## About this task:
What lines in the entries below contain the word "reshape"? Copy all of them.

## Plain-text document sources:

————————

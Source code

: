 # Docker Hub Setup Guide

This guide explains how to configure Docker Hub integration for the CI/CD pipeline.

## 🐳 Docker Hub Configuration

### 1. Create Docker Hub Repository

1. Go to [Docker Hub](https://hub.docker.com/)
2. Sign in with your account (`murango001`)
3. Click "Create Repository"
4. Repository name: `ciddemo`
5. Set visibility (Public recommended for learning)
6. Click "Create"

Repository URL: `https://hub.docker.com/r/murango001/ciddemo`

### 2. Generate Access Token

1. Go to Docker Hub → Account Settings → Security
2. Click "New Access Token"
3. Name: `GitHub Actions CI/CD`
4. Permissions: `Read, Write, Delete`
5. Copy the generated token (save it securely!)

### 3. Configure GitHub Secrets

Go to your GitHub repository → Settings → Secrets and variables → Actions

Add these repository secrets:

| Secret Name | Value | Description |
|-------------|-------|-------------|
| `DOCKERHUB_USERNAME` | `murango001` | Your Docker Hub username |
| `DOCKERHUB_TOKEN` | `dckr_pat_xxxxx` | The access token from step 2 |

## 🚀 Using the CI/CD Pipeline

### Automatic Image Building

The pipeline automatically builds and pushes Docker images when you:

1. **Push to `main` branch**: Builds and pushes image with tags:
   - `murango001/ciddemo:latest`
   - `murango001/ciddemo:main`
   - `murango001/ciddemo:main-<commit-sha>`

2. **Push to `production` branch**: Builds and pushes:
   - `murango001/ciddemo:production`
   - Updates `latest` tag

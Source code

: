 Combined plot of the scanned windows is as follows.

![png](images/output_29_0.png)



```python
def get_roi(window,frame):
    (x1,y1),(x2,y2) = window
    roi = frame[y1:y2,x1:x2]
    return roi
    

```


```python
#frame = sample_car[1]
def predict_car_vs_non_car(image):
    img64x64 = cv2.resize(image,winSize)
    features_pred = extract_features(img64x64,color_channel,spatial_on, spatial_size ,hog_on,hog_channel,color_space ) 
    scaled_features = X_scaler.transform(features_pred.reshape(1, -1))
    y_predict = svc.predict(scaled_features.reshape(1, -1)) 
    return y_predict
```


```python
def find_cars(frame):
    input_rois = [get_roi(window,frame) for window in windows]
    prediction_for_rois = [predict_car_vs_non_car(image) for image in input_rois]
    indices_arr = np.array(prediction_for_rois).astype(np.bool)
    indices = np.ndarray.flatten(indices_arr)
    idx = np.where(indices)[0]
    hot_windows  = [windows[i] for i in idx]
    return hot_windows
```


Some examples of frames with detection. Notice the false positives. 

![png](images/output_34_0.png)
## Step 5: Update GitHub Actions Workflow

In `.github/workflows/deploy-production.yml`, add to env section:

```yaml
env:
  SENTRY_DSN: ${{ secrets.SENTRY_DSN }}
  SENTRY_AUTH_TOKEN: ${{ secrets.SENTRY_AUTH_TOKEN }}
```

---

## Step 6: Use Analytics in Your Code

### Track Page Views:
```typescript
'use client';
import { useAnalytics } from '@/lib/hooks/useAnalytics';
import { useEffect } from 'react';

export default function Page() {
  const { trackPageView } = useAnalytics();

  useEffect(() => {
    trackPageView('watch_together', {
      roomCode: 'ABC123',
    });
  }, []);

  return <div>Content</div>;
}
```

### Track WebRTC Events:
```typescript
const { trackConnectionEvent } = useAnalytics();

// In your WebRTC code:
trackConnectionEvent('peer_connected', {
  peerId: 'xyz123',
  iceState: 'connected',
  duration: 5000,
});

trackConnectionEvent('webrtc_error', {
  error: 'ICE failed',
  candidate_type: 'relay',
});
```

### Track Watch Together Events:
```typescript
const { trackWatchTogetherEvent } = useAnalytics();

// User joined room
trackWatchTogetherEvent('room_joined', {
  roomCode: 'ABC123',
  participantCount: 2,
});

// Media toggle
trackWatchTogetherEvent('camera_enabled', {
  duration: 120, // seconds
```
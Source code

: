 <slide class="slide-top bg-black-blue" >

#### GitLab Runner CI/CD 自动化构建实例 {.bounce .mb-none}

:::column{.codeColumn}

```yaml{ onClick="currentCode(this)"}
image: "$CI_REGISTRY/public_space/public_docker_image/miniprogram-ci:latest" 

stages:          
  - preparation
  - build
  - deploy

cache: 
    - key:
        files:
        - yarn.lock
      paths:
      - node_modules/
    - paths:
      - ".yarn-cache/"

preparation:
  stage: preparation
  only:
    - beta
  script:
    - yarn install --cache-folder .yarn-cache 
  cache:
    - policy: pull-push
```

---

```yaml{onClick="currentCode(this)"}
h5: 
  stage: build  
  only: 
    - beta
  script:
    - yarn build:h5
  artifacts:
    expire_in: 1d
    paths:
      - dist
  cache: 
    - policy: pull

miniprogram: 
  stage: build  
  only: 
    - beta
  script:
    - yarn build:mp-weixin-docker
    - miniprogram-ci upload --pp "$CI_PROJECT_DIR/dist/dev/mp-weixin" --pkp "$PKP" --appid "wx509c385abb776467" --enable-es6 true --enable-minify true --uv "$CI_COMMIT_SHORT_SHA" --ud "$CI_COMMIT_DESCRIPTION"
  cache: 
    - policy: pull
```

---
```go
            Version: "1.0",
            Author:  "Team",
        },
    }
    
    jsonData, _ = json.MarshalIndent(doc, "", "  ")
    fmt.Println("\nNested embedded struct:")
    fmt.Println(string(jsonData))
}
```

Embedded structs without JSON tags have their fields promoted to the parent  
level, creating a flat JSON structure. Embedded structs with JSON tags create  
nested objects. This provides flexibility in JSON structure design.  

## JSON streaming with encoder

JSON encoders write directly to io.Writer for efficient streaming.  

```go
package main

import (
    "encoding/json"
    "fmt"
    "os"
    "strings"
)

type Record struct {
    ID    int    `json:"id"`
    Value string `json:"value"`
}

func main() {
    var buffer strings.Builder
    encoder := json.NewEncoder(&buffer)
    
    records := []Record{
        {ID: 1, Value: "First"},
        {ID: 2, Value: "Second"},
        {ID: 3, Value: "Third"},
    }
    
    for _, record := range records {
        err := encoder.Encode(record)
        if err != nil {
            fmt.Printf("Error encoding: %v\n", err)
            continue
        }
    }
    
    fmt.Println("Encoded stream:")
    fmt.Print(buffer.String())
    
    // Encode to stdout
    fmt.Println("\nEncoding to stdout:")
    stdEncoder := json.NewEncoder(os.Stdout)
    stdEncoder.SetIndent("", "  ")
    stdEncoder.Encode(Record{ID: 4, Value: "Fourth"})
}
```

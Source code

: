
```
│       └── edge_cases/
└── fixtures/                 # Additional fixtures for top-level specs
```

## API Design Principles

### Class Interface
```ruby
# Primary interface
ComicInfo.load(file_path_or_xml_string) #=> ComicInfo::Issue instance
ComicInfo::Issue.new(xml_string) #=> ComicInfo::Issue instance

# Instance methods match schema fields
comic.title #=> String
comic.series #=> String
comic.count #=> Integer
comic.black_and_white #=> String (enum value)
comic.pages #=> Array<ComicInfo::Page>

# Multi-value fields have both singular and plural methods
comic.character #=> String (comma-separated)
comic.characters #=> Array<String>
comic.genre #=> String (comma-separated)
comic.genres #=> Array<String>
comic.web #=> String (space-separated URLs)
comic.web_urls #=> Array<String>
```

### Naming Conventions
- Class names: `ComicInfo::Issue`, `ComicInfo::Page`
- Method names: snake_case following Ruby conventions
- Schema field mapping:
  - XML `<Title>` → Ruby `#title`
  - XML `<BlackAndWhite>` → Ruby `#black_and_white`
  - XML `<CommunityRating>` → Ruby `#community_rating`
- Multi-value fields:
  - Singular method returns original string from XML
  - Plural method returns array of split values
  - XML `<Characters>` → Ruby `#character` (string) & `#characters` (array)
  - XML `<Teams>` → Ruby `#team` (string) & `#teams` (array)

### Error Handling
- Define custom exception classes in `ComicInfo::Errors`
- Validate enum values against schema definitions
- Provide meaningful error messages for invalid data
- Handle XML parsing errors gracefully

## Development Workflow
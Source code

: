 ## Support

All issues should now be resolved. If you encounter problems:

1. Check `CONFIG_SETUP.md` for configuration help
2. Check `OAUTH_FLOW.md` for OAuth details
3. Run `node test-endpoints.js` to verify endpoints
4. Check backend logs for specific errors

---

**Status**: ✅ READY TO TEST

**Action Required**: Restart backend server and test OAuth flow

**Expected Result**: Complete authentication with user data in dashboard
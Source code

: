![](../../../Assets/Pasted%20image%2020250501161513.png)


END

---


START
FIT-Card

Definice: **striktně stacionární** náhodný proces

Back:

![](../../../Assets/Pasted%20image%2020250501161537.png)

————————

## Exercise solution:
    scaled_features = X_scaler.transform(features_pred.reshape(1, -1))
    y_predict = svc.predict(scaled_features.reshape(1, -1)) 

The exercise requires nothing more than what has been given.